Some of Donald Trump’s closest advisers think that Europe’s alternative parties are soulmates. Former UK Independence Party (UKIP) leader Nigel Farage was in Washington last week to address the Conservative Political Action Committee, where he declared that the Trump victory was part of a “global revolution,” to thunderous applause. The so-called “global revolution” includes Farange’s fringe UKIP party in the UK, Marine Le Pen’s National Front in France, as well the Allianz fuer Deutschland.

The populist rhetoric won’t play well in Germany, where the AfD has sunk to just 8% in national polls after an embarrassing internal fight over the expulsion of a party leader who demanded an end to Holocaust memorials in Germany. Farage meanwhile has become an object of scorn in the UK after he demanded that his party expel its only Member of Parliament, Tory defector Douglas Carswell, because Carswell had failed to arrange a knighthood for Farage.
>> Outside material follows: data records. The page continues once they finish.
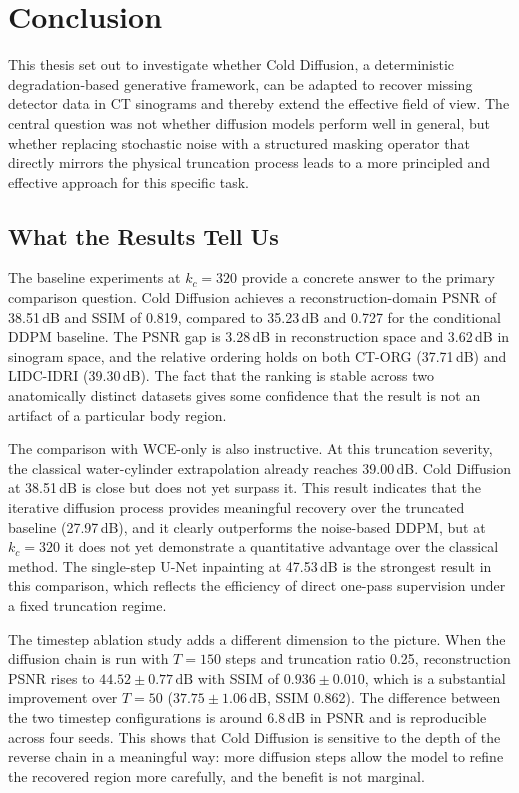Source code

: \chapter{Conclusion}
\label{ch:conclusion}

This thesis set out to investigate whether Cold Diffusion, a deterministic degradation-based generative framework, can be adapted to recover missing detector data in CT sinograms and thereby extend the effective field of view. The central question was not whether diffusion models perform well in general, but whether replacing stochastic noise with a structured masking operator that directly mirrors the physical truncation process leads to a more principled and effective approach for this specific task.

\section{What the Results Tell Us}

The baseline experiments at \(k_c = 320\) provide a concrete answer to the primary comparison question. Cold Diffusion achieves a reconstruction-domain PSNR of 38.51\,dB and SSIM of 0.819, compared to 35.23\,dB and 0.727 for the conditional DDPM baseline. The PSNR gap is 3.28\,dB in reconstruction space and 3.62\,dB in sinogram space, and the relative ordering holds on both CT-ORG (37.71\,dB) and LIDC-IDRI (39.30\,dB). The fact that the ranking is stable across two anatomically distinct datasets gives some confidence that the result is not an artifact of a particular body region.

The comparison with WCE-only is also instructive. At this truncation severity, the classical water-cylinder extrapolation already reaches 39.00\,dB. Cold Diffusion at 38.51\,dB is close but does not yet surpass it. This result indicates that the iterative diffusion process provides meaningful recovery over the truncated baseline (27.97\,dB), and it clearly outperforms the noise-based DDPM, but at \(k_c = 320\) it does not yet demonstrate a quantitative advantage over the classical method. The single-step U-Net inpainting at 47.53\,dB is the strongest result in this comparison, which reflects the efficiency of direct one-pass supervision under a fixed truncation regime.

The timestep ablation study adds a different dimension to the picture. When the diffusion chain is run with \(T = 150\) steps and truncation ratio 0.25, reconstruction PSNR rises to \(44.52 \pm 0.77\,\text{dB}\) with SSIM of \(0.936 \pm 0.010\), which is a substantial improvement over \(T = 50\) (\(37.75 \pm 1.06\,\text{dB}\), SSIM 0.862). The difference between the two timestep configurations is around 6.8\,dB in PSNR and is reproducible across four seeds. This shows that Cold Diffusion is sensitive to the depth of the reverse chain in a meaningful way: more diffusion steps allow the model to refine the recovered region more carefully, and the benefit is not marginal.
Despite the disarray, Trump invited Farage to dinner with his family and advisers at a Washington restaurant last week, an extraordinary degree of recognition for a discredited fringe politician who holds no public office. This bodes ill for American foreign policy judgment in Europe, where elections in France and Germany and political chaos in Italy represent significant risk to markets.